What is needed is a verbatim copy of the data, minus the pictures.

═════ Data provided ═════

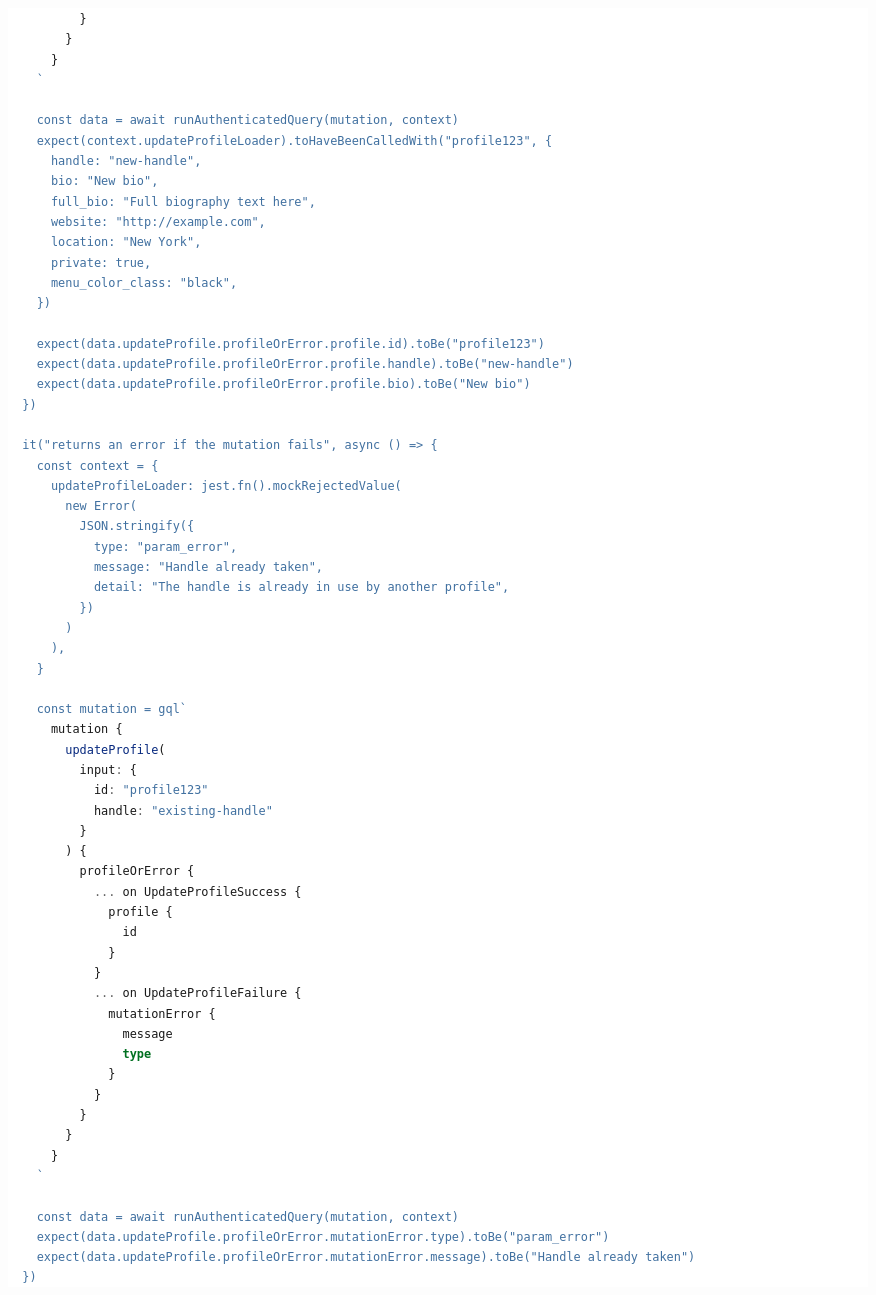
 ```typescript
          }
        }
      }
    `

    const data = await runAuthenticatedQuery(mutation, context)
    expect(context.updateProfileLoader).toHaveBeenCalledWith("profile123", {
      handle: "new-handle",
      bio: "New bio",
      full_bio: "Full biography text here",
      website: "http://example.com",
      location: "New York",
      private: true,
      menu_color_class: "black",
    })

    expect(data.updateProfile.profileOrError.profile.id).toBe("profile123")
    expect(data.updateProfile.profileOrError.profile.handle).toBe("new-handle")
    expect(data.updateProfile.profileOrError.profile.bio).toBe("New bio")
  })

  it("returns an error if the mutation fails", async () => {
    const context = {
      updateProfileLoader: jest.fn().mockRejectedValue(
        new Error(
          JSON.stringify({
            type: "param_error",
            message: "Handle already taken",
            detail: "The handle is already in use by another profile",
          })
        )
      ),
    }

    const mutation = gql`
      mutation {
        updateProfile(
          input: {
            id: "profile123"
            handle: "existing-handle"
          }
        ) {
          profileOrError {
            ... on UpdateProfileSuccess {
              profile {
                id
              }
            }
            ... on UpdateProfileFailure {
              mutationError {
                message
                type
              }
            }
          }
        }
      }
    `

    const data = await runAuthenticatedQuery(mutation, context)
    expect(data.updateProfile.profileOrError.mutationError.type).toBe("param_error")
    expect(data.updateProfile.profileOrError.mutationError.message).toBe("Handle already taken")
  })
```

═════

Exercise output ::
 ```typescript
          }
        }
      }
    `

    const data = await runAuthenticatedQuery(mutation, context)
    expect(context.updateProfileLoader).toHaveBeenCalledWith("profile123", {
      handle: "new-handle",
      bio: "New bio",
      full_bio: "Full biography text here",
      website: "http://example.com",
      location: "New York",
      private: true,
      menu_color_class: "black",
    })

    expect(data.updateProfile.profileOrError.profile.id).toBe("profile123")
    expect(data.updateProfile.profileOrError.profile.handle).toBe("new-handle")
    expect(data.updateProfile.profileOrError.profile.bio).toBe("New bio")
  })

  it("returns an error if the mutation fails", async () => {
    const context = {
      updateProfileLoader: jest.fn().mockRejectedValue(
        new Error(
          JSON.stringify({
            type: "param_error",
            message: "Handle already taken",
            detail: "The handle is already in use by another profile",
          })
        )
      ),
    }

    const mutation = gql`
      mutation {
        updateProfile(
          input: {
            id: "profile123"
            handle: "existing-handle"
          }
        ) {
          profileOrError {
            ... on UpdateProfileSuccess {
              profile {
                id
              }
            }
            ... on UpdateProfileFailure {
              mutationError {
                message
                type
              }
            }
          }
        }
      }
    `

    const data = await runAuthenticatedQuery(mutation, context)
    expect(data.updateProfile.profileOrError.mutationError.type).toBe("param_error")
    expect(data.updateProfile.profileOrError.mutationError.message).toBe("Handle already taken")
  })
```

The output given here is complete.